■ Entries shown
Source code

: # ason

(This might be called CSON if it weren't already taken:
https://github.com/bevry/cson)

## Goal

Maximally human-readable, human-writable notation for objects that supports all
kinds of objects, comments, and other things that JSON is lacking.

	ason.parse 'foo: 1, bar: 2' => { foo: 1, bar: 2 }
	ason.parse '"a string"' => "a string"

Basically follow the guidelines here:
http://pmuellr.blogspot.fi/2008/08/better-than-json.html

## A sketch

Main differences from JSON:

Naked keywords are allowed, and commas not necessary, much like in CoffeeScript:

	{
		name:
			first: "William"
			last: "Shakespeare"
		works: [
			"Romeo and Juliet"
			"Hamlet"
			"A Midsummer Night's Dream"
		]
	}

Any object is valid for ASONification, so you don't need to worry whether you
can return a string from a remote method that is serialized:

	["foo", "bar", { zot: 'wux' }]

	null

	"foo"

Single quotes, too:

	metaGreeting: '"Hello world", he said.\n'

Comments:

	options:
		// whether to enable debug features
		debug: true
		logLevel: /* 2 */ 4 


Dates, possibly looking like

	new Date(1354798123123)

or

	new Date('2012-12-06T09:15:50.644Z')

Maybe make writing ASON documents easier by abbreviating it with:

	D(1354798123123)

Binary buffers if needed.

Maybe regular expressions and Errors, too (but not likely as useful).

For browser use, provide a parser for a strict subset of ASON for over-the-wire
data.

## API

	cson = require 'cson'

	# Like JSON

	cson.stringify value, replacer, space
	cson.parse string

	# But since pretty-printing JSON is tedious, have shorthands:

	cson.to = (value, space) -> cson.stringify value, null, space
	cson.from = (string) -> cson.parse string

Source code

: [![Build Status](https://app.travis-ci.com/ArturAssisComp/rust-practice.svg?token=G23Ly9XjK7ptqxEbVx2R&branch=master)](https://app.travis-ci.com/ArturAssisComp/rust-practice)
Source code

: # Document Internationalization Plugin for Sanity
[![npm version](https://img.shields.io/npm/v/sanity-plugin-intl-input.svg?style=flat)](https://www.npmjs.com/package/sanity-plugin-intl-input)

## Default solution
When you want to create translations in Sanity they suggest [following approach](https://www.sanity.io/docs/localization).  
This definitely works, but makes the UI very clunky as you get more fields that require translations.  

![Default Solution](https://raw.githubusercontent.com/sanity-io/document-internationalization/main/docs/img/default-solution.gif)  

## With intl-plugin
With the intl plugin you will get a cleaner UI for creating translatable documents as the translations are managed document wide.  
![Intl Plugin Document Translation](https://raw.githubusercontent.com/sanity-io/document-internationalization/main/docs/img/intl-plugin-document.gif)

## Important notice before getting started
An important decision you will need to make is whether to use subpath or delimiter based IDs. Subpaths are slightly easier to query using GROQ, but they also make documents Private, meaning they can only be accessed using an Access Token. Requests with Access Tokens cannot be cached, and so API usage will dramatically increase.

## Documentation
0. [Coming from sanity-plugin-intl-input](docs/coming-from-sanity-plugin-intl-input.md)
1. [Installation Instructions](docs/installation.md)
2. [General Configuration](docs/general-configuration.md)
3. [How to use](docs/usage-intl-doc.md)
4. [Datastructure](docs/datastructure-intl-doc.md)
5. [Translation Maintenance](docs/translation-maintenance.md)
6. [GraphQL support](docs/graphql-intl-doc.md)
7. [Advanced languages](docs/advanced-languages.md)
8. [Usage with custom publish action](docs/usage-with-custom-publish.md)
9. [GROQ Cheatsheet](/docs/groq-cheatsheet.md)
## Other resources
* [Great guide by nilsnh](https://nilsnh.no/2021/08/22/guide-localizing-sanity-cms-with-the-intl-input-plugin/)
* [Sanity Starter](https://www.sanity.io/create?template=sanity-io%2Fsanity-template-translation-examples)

■ Exercise prompt
Copy out every record again, letter for letter.

■ Solution to this task
Source code

: # ason

(This might be called CSON if it weren't already taken:
https://github.com/bevry/cson)

## Goal

Maximally human-readable, human-writable notation for objects that supports all
kinds of objects, comments, and other things that JSON is lacking.

	ason.parse 'foo: 1, bar: 2' => { foo: 1, bar: 2 }
	ason.parse '"a string"' => "a string"

Basically follow the guidelines here:
http://pmuellr.blogspot.fi/2008/08/better-than-json.html

## A sketch

Main differences from JSON:

Naked keywords are allowed, and commas not necessary, much like in CoffeeScript:

	{
		name:
			first: "William"
			last: "Shakespeare"
		works: [
			"Romeo and Juliet"
			"Hamlet"
			"A Midsummer Night's Dream"
		]
	}

Any object is valid for ASONification, so you don't need to worry whether you
can return a string from a remote method that is serialized:

	["foo", "bar", { zot: 'wux' }]

	null

	"foo"

Single quotes, too:

	metaGreeting: '"Hello world", he said.\n'

Comments:

	options:
		// whether to enable debug features
		debug: true
		logLevel: /* 2 */ 4 


Dates, possibly looking like

	new Date(1354798123123)

or

	new Date('2012-12-06T09:15:50.644Z')

Maybe make writing ASON documents easier by abbreviating it with:

	D(1354798123123)

Binary buffers if needed.

Maybe regular expressions and Errors, too (but not likely as useful).

For browser use, provide a parser for a strict subset of ASON for over-the-wire
data.

## API

	cson = require 'cson'

	# Like JSON

	cson.stringify value, replacer, space
	cson.parse string

	# But since pretty-printing JSON is tedious, have shorthands:

	cson.to = (value, space) -> cson.stringify value, null, space
	cson.from = (string) -> cson.parse string

Source code

: [![Build Status](https://app.travis-ci.com/ArturAssisComp/rust-practice.svg?token=G23Ly9XjK7ptqxEbVx2R&branch=master)](https://app.travis-ci.com/ArturAssisComp/rust-practice)
Source code

: # Document Internationalization Plugin for Sanity
[![npm version](https://img.shields.io/npm/v/sanity-plugin-intl-input.svg?style=flat)](https://www.npmjs.com/package/sanity-plugin-intl-input)

## Default solution
When you want to create translations in Sanity they suggest [following approach](https://www.sanity.io/docs/localization).  
This definitely works, but makes the UI very clunky as you get more fields that require translations.  

![Default Solution](https://raw.githubusercontent.com/sanity-io/document-internationalization/main/docs/img/default-solution.gif)  

## With intl-plugin
With the intl plugin you will get a cleaner UI for creating translatable documents as the translations are managed document wide.  
![Intl Plugin Document Translation](https://raw.githubusercontent.com/sanity-io/document-internationalization/main/docs/img/intl-plugin-document.gif)

## Important notice before getting started
An important decision you will need to make is whether to use subpath or delimiter based IDs. Subpaths are slightly easier to query using GROQ, but they also make documents Private, meaning they can only be accessed using an Access Token. Requests with Access Tokens cannot be cached, and so API usage will dramatically increase.

## Documentation
0. [Coming from sanity-plugin-intl-input](docs/coming-from-sanity-plugin-intl-input.md)
1. [Installation Instructions](docs/installation.md)
2. [General Configuration](docs/general-configuration.md)
3. [How to use](docs/usage-intl-doc.md)
4. [Datastructure](docs/datastructure-intl-doc.md)
5. [Translation Maintenance](docs/translation-maintenance.md)
6. [GraphQL support](docs/graphql-intl-doc.md)
7. [Advanced languages](docs/advanced-languages.md)
8. [Usage with custom publish action](docs/usage-with-custom-publish.md)
9. [GROQ Cheatsheet](/docs/groq-cheatsheet.md)
## Other resources
* [Great guide by nilsnh](https://nilsnh.no/2021/08/22/guide-localizing-sanity-cms-with-the-intl-input-plugin/)
* [Sanity Starter](https://www.sanity.io/create?template=sanity-io%2Fsanity-template-translation-examples)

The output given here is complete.